FCPA, SOX, FATCA : quand les lois américaines s’imposent aux entreprises françaises

Nov 21, 2015

🕮 Article publié initialement sur le Portail de l’Intelligence Économique (Portail-IE) en novembre 2015, à l’époque de mes études à l’École de Guerre Économique (EGE).
📎 Lire l’article original : portail-ie.fr

 Par Alexandre Moustafa

 
La menace invisible des lois extraterritoriales américaines

Les entreprises françaises et européennes redoutent désormais autant les sanctions américaines que la concurrence mondiale. Les affaires BNP, Volkswagen ou Alstom ont mis en lumière un phénomène juridique peu connu du grand public mais redouté dans les milieux économiques : l’extraterritorialité du droit américain.

Derrière des acronymes techniques comme FCPA, SOX ou FATCA, se cache une stratégie d’influence juridique globale. Le magistrat Charles Prats rappelle que, dès les années 1960, les États-Unis ont entrepris d’étendre leur droit de la concurrence à l’international. Résultat : les entreprises étrangères sont régulièrement les cibles privilégiées de ce “patriotisme juridique”.

 
FCPA : l’arme anticorruption (sélective) du Département de la Justice

Le Foreign Corrupt Practices Act (FCPA), adopté en 1977, permet aux autorités américaines de poursuivre toute entreprise étrangère soupçonnée de corruption, dès lors qu’elle commerce en dollars, utilise un serveur américain ou opère – même marginalement – sur le sol américain.

Le DoJ (Department of Justice), appuyé par des agences comme le FBI, la NSA ou la SEC, peut exiger la transmission de documents confidentiels, voire interdire l’accès au marché américain ou au dollar. Ces sanctions peuvent frapper n’importe quelle entreprise, de n’importe quel pays, dans n’importe quel secteur.

 
SOX : de la lutte contre Enron à la contrainte mondiale

La loi Sarbanes-Oxley (SOX), votée en 2002 à la suite des scandales Enron et Worldcom, impose des obligations strictes de transparence financière aux entreprises cotées aux États-Unis – américaines ou non.

Une entreprise étrangère cotée au New York Stock Exchange est ainsi soumise à cette loi, sous peine de lourdes amendes, voire de poursuites pénales. Le dirigeant (CEO) peut risquer jusqu’à 20 ans de prison en cas de falsification comptable.

 
FATCA : le glaive fiscal de Washington

Adoptée en 2010, la FATCA (Foreign Account Tax Compliance Act) impose à toutes les banques du monde de déclarer à l’administration fiscale américaine (IRS) les comptes détenus par des citoyens américains. Plus de 100 pays et 100 000 institutions financières ont été contraints de signer des accords avec les États-Unis.
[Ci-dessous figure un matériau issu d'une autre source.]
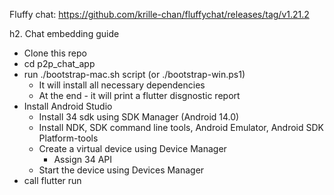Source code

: Fluffy chat: https://github.com/krille-chan/fluffychat/releases/tag/v1.21.2

h2. Chat embedding guide
* Clone this repo
* cd p2p_chat_app
* run ./bootstrap-mac.sh script (or ./bootstrap-win.ps1)
   * It will install all necessary dependencies
   * At the end - it will print a flutter disgnostic report
* Install Android Studio
   * Install 34 sdk using SDK Manager (Android 14.0)
   * Install NDK, SDK command line tools, Android Emulator, Android SDK Platform-tools
   * Create a virtual device using Device Manager
      * Assign 34 API 
   * Start the device using Devices Manager
* call flutter run
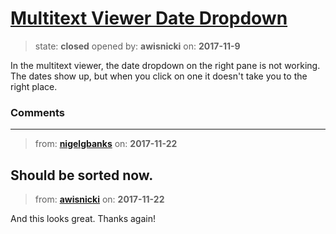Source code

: # [Multitext Viewer Date Dropdown](https://github.com/livingstoneonline/livingstoneonline/issues/241)

> state: **closed** opened by: **awisnicki** on: **2017-11-9**

In the multitext viewer, the date dropdown on the right pane is not working. The dates show up, but when you click on one it doesn&#x27;t take you to the right place.

### Comments

---
> from: [**nigelgbanks**](https://github.com/livingstoneonline/livingstoneonline/issues/241#issuecomment-346274484) on: **2017-11-22**

Should be sorted now.
---
> from: [**awisnicki**](https://github.com/livingstoneonline/livingstoneonline/issues/241#issuecomment-346389119) on: **2017-11-22**

And this looks great. Thanks again!
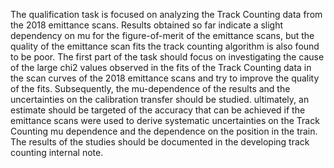 The qualification task is focused on analyzing the Track Counting data from the 2018 emittance scans. Results obtained so far indicate a slight dependency on mu for the figure-of-merit of the emittance scans, but the quality of the emittance scan fits the track counting algorithm is also found to be poor. The first part of the task should focus on investigating the cause of the large chi2 values observed in the fits of the Track Counting data in the scan curves of the 2018 emittance scans and try to improve the quality of the fits. Subsequently, the mu-dependence of the results and the uncertainties on the calibration transfer should be studied. ultimately, an estimate should be targeted of the accuracy that can be achieved if the emittance scans were used to derive systematic uncertainties on the Track Counting mu dependence and the dependence on the position in the train. The results of the studies should be documented in the developing track counting internal note.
Les coûts de mise en conformité sont considérables. Les établissements bancaires sont devenus, en quelque sorte, des auxiliaires du fisc américain, y compris en Europe.

 
Une stratégie juridique au service d’intérêts nationaux

Sous couvert de lutte contre la corruption, la fraude ou les scandales financiers, ces lois américaines permettent à Washington d’imposer sa vision du droit dans le monde entier. Et les sanctions touchent, en majorité, des entreprises non américaines.

Entre 1999 et 2013, 70 % des entreprises sanctionnées étaient étrangères. Le cas emblématique de Goldman Sachs, non poursuivie pour son rôle dans la crise grecque, illustre le double standard américain.

 
Patriotisme juridique ou guerre économique ?

Certains y voient une justice intègre, d’autres une guerre économique déguisée. Comme le souligne l’investisseur Ernesto Bertarelli :

“Les tribunaux américains savent faire preuve d’un patriotisme dont nous devrions nous inspirer.”
À l’heure de la mondialisation, le droit devient une arme d’influence géopolitique. Et tant que les entreprises européennes continueront d’utiliser les infrastructures américaines (dollar, cloud, serveurs, composants), elles resteront vulnérables.

 
🧠 Conclusion

FCPA, SOX, FATCA… Ces textes de loi sont les outils d’un impérialisme juridique discret mais redoutable. Ils interrogent notre conception de la souveraineté, de la neutralité du droit, et de la capacité de l’Europe à résister. Une prise de conscience stratégique s’impose pour ne pas subir le droit des autres comme une fatalité.